• [Entries shown]

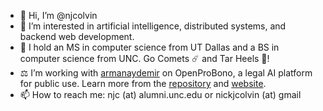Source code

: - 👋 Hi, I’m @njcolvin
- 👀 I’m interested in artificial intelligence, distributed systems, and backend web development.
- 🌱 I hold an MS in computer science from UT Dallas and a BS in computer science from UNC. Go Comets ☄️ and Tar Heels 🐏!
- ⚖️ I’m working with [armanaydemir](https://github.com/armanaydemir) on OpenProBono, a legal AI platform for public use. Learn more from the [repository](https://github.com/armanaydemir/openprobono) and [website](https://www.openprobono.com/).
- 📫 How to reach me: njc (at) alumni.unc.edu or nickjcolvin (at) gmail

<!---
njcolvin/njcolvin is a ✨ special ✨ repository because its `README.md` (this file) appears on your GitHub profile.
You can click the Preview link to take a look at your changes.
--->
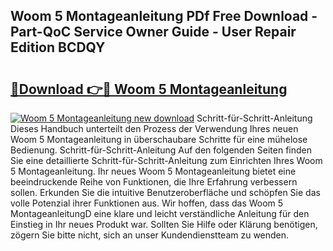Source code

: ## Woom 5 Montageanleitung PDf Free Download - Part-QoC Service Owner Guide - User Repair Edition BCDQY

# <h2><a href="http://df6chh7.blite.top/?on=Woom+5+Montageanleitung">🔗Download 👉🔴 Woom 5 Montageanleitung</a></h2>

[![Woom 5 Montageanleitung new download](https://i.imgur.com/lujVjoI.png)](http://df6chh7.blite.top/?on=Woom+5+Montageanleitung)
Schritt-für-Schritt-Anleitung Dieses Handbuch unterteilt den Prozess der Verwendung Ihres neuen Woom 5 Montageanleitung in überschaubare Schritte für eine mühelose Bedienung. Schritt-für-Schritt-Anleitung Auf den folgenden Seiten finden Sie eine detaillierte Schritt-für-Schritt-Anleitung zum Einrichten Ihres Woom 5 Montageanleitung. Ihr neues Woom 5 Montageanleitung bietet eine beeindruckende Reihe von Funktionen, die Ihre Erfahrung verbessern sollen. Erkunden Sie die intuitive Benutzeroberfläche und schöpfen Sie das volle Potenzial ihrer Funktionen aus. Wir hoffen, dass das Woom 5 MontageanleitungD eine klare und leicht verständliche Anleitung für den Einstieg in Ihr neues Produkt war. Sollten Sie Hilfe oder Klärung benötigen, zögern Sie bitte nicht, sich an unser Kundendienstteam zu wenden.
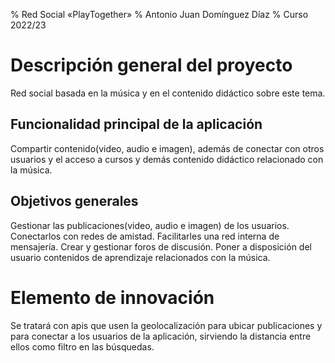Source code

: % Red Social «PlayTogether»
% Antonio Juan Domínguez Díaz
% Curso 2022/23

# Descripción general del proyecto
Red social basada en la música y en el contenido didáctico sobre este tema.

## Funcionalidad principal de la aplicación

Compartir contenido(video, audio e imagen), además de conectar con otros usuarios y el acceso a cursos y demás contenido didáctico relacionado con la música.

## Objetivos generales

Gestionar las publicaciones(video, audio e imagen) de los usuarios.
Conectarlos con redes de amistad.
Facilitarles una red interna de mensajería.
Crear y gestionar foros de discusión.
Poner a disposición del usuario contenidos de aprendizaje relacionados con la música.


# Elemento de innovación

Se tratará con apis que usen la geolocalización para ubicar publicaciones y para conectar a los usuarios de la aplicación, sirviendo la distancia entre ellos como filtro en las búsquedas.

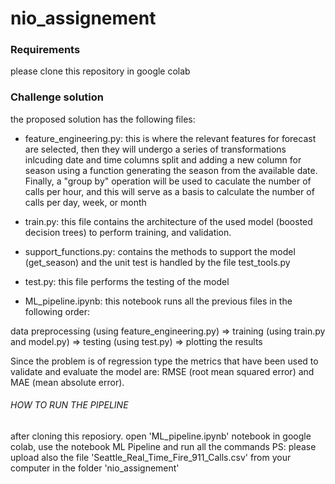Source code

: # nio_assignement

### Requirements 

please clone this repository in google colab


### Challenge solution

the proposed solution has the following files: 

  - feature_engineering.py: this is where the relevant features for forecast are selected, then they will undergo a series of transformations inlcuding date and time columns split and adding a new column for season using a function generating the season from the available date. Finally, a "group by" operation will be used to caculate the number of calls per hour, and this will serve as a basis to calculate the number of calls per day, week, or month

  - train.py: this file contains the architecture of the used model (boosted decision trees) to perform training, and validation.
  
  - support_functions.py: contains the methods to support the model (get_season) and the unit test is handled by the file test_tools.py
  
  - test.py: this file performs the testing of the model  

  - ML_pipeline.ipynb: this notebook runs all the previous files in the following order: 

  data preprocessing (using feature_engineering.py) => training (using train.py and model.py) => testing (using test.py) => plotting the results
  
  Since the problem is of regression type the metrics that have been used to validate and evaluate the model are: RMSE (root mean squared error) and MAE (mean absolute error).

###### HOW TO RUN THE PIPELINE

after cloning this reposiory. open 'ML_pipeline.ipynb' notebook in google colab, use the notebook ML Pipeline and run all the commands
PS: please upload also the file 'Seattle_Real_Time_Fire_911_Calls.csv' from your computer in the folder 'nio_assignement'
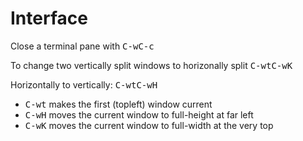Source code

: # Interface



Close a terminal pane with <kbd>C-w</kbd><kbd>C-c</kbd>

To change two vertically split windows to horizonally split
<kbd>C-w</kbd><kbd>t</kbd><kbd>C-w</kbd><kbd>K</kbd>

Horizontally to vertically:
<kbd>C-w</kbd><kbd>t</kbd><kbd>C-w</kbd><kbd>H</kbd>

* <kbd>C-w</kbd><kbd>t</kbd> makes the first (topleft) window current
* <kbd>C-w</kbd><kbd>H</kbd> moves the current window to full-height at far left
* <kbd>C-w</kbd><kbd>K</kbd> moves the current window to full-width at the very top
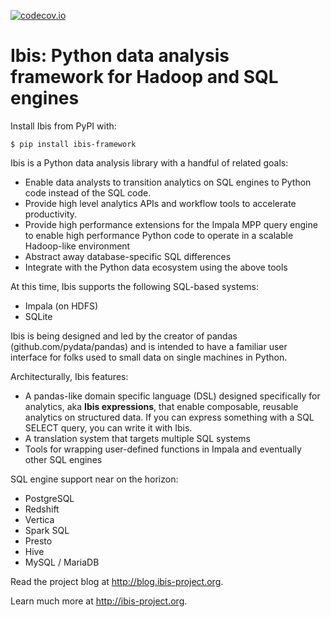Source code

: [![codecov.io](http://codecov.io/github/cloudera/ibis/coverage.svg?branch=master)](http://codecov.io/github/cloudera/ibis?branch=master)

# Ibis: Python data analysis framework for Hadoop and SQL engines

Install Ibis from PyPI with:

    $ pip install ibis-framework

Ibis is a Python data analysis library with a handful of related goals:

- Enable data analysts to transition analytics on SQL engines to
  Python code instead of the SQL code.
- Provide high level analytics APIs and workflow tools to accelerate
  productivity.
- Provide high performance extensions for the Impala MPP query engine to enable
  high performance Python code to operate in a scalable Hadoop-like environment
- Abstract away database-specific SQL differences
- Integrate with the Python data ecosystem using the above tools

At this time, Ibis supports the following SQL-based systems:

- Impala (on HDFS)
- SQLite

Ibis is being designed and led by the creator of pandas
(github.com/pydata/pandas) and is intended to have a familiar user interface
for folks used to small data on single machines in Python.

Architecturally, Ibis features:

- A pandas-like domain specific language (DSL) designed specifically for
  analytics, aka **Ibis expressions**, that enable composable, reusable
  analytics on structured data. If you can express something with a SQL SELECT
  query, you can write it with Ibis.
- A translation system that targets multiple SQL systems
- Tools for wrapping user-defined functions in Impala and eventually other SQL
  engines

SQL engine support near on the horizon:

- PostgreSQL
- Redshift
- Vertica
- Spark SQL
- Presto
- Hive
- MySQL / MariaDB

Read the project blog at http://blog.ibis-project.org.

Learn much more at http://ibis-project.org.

• [Task objective] Would you return the data exactly as written, without the pictures?

• [Written reply]
Source code

: - 👋 Hi, I’m @njcolvin
- 👀 I’m interested in artificial intelligence, distributed systems, and backend web development.
- 🌱 I hold an MS in computer science from UT Dallas and a BS in computer science from UNC. Go Comets ☄️ and Tar Heels 🐏!
- ⚖️ I’m working with [armanaydemir](https://github.com/armanaydemir) on OpenProBono, a legal AI platform for public use. Learn more from the [repository](https://github.com/armanaydemir/openprobono) and [website](https://www.openprobono.com/).
- 📫 How to reach me: njc (at) alumni.unc.edu or nickjcolvin (at) gmail

<!---
njcolvin/njcolvin is a ✨ special ✨ repository because its `README.md` (this file) appears on your GitHub profile.
You can click the Preview link to take a look at your changes.
--->
Source code

: ## Woom 5 Montageanleitung PDf Free Download - Part-QoC Service Owner Guide - User Repair Edition BCDQY

# <h2><a href="http://df6chh7.blite.top/?on=Woom+5+Montageanleitung">🔗Download 👉🔴 Woom 5 Montageanleitung</a></h2>

[![Woom 5 Montageanleitung new download](https://i.imgur.com/lujVjoI.png)](http://df6chh7.blite.top/?on=Woom+5+Montageanleitung)
Schritt-für-Schritt-Anleitung Dieses Handbuch unterteilt den Prozess der Verwendung Ihres neuen Woom 5 Montageanleitung in überschaubare Schritte für eine mühelose Bedienung. Schritt-für-Schritt-Anleitung Auf den folgenden Seiten finden Sie eine detaillierte Schritt-für-Schritt-Anleitung zum Einrichten Ihres Woom 5 Montageanleitung. Ihr neues Woom 5 Montageanleitung bietet eine beeindruckende Reihe von Funktionen, die Ihre Erfahrung verbessern sollen. Erkunden Sie die intuitive Benutzeroberfläche und schöpfen Sie das volle Potenzial ihrer Funktionen aus. Wir hoffen, dass das Woom 5 MontageanleitungD eine klare und leicht verständliche Anleitung für den Einstieg in Ihr neues Produkt war. Sollten Sie Hilfe oder Klärung benötigen, zögern Sie bitte nicht, sich an unser Kundendienstteam zu wenden.
Source code

: % Red Social «PlayTogether»
% Antonio Juan Domínguez Díaz
% Curso 2022/23

# Descripción general del proyecto
Red social basada en la música y en el contenido didáctico sobre este tema.

## Funcionalidad principal de la aplicación

Compartir contenido(video, audio e imagen), además de conectar con otros usuarios y el acceso a cursos y demás contenido didáctico relacionado con la música.

## Objetivos generales

Gestionar las publicaciones(video, audio e imagen) de los usuarios.
Conectarlos con redes de amistad.
Facilitarles una red interna de mensajería.
Crear y gestionar foros de discusión.
Poner a disposición del usuario contenidos de aprendizaje relacionados con la música.


# Elemento de innovación

Se tratará con apis que usen la geolocalización para ubicar publicaciones y para conectar a los usuarios de la aplicación, sirviendo la distancia entre ellos como filtro en las búsquedas.

Source code

: # nio_assignement

### Requirements 

please clone this repository in google colab


### Challenge solution

the proposed solution has the following files: 

  - feature_engineering.py: this is where the relevant features for forecast are selected, then they will undergo a series of transformations inlcuding date and time columns split and adding a new column for season using a function generating the season from the available date. Finally, a "group by" operation will be used to caculate the number of calls per hour, and this will serve as a basis to calculate the number of calls per day, week, or month

  - train.py: this file contains the architecture of the used model (boosted decision trees) to perform training, and validation.
  
  - support_functions.py: contains the methods to support the model (get_season) and the unit test is handled by the file test_tools.py
  
  - test.py: this file performs the testing of the model  

  - ML_pipeline.ipynb: this notebook runs all the previous files in the following order: 

  data preprocessing (using feature_engineering.py) => training (using train.py and model.py) => testing (using test.py) => plotting the results
  
  Since the problem is of regression type the metrics that have been used to validate and evaluate the model are: RMSE (root mean squared error) and MAE (mean absolute error).

###### HOW TO RUN THE PIPELINE

after cloning this reposiory. open 'ML_pipeline.ipynb' notebook in google colab, use the notebook ML Pipeline and run all the commands
PS: please upload also the file 'Seattle_Real_Time_Fire_911_Calls.csv' from your computer in the folder 'nio_assignement'
Source code

: # Interface



Close a terminal pane with <kbd>C-w</kbd><kbd>C-c</kbd>

To change two vertically split windows to horizonally split
<kbd>C-w</kbd><kbd>t</kbd><kbd>C-w</kbd><kbd>K</kbd>

Horizontally to vertically:
<kbd>C-w</kbd><kbd>t</kbd><kbd>C-w</kbd><kbd>H</kbd>

* <kbd>C-w</kbd><kbd>t</kbd> makes the first (topleft) window current
* <kbd>C-w</kbd><kbd>H</kbd> moves the current window to full-height at far left
* <kbd>C-w</kbd><kbd>K</kbd> moves the current window to full-width at the very top
Source code

: [![codecov.io](http://codecov.io/github/cloudera/ibis/coverage.svg?branch=master)](http://codecov.io/github/cloudera/ibis?branch=master)

# Ibis: Python data analysis framework for Hadoop and SQL engines

Install Ibis from PyPI with:

    $ pip install ibis-framework

Ibis is a Python data analysis library with a handful of related goals:

- Enable data analysts to transition analytics on SQL engines to
  Python code instead of the SQL code.
- Provide high level analytics APIs and workflow tools to accelerate
  productivity.
- Provide high performance extensions for the Impala MPP query engine to enable
  high performance Python code to operate in a scalable Hadoop-like environment
- Abstract away database-specific SQL differences
- Integrate with the Python data ecosystem using the above tools

At this time, Ibis supports the following SQL-based systems:

- Impala (on HDFS)
- SQLite

Ibis is being designed and led by the creator of pandas
(github.com/pydata/pandas) and is intended to have a familiar user interface
for folks used to small data on single machines in Python.

Architecturally, Ibis features:

- A pandas-like domain specific language (DSL) designed specifically for
  analytics, aka **Ibis expressions**, that enable composable, reusable
  analytics on structured data. If you can express something with a SQL SELECT
  query, you can write it with Ibis.
- A translation system that targets multiple SQL systems
- Tools for wrapping user-defined functions in Impala and eventually other SQL
  engines

SQL engine support near on the horizon:

- PostgreSQL
- Redshift
- Vertica
- Spark SQL
- Presto
- Hive
- MySQL / MariaDB

Read the project blog at http://blog.ibis-project.org.

Learn much more at http://ibis-project.org.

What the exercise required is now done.